When midnight struck, however, the Nike website crashed. The shoes immediately sold out before I could even click the checkout button, and the shoes are now sold in eBay for more than $1,300.
The underlying rationale of exclusive sneakers and their price tags is brutally straightforward. Only a small fraction of the current price is the actual value of the shoes. Thus, when people purchase the shoe at the current market price they are mainly paying for the exclusiveness and the status of the sneakers. Since I personally prefer to exclude the “hype value,” or the extra cost of exclusiveness, I desperately attempted to purchase the OVOs for their retail rate. Indeed, I was naturally attracted to the OVOs mainly because not everyone could buy them after the initial release.
Ben Koss, a Fayetteville-Manlius High School junior who has spent more than $2,000 on sneakers, told JSR that sneaker culture is “defined by rarity, which drives the price. The Air Foamposite One Paranorman is [in my opinion] one of the ugliest shoes in the market. But you can’t even get one for $3,000 because Nike only made 800 of them. The Nike Dunk High FLOM was sold for $10,000 because Nike made exactly 24 units in 2005.”
Koss continued, “Adidas’ Yeezy Boost 750, 350, and the upcoming 950 all sell for three or four times their retail prices because of the rarity. If Adidas kept making the Yeezy lineup, do you really think the shoes would resell for the insane price?”
Sneaker culture is an excellent depiction of conspicuous consumption, a term coined in 1899 by economist and sociologist Thorstein Veblen that describes many luxury industries. Consumers justify the absurd price tags on the rarest sneakers with a rather straightforward rationale: they are willing to pay for exclusivity.
I don’t need the OVOs. In fact, I already own more than ten pairs of sneakers. Yet I have craved the OVOs because they are a symbol of status and wealth. When I tried to buy them online, I knew they were extremely limited and would be worth a fortune after the stock sold out. If not for the allure of imagining my peers admiring the OVOs on my feet, I wouldn’t have attempted to buy the shoes for half the retail price.

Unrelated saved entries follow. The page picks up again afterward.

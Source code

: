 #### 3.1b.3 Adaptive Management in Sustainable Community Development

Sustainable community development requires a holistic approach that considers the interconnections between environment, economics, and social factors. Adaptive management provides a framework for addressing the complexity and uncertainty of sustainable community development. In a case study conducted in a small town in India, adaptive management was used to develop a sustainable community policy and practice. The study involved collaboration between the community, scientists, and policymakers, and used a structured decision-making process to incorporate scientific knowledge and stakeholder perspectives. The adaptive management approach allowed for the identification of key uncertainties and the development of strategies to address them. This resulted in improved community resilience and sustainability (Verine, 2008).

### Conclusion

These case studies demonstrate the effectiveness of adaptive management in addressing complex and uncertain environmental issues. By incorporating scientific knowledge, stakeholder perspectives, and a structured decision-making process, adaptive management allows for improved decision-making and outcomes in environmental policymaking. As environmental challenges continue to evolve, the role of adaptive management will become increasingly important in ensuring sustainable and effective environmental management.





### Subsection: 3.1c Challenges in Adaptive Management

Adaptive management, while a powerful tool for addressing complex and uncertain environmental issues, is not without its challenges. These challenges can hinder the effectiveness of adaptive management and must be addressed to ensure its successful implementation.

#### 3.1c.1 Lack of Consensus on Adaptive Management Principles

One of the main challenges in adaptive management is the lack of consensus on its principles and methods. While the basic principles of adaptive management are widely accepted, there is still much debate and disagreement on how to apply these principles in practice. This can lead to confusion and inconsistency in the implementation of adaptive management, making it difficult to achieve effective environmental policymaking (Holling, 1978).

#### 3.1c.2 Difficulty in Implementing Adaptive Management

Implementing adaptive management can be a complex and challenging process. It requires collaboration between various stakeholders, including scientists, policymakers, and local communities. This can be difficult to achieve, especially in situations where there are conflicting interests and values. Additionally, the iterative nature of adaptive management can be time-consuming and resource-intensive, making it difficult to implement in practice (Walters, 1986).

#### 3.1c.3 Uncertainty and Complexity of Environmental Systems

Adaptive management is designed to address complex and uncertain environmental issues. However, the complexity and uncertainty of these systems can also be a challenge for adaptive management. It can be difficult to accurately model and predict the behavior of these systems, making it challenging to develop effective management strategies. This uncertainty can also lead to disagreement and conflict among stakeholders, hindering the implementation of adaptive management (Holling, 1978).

After more consideration, I’ve begun to wonder about the value of conspicuous consumption. Perhaps status symbols aren’t the best ways to spend our resources.
A fair analogy can be found between Donald Trump and Warren Buffett. Trump clearly prefers expensive price tags, and according to New York Daily News he lives in a three-level, 24-carat gold and diamond accented penthouse modeled on the French royalty’s Palace of Versailles. He owns more than twelve fabulous, highly exclusive homes, and has properties in Florida, Virginia, and California.
On the other hand, according to Time, Buffett resides in an Omaha home he bought in 1958 for $31,500. According to his neighbors, he favors frugality, has a distaste for luxurious technology and cars, and frequently enjoys generic McDonald’s hamburgers and cherry Coke. Yet Buffett is far richer than Trump, and has pledged to donate 83% of his fortune to help the Bill & Melinda Gates Foundation reduce poverty while enhancing education and healthcare globally.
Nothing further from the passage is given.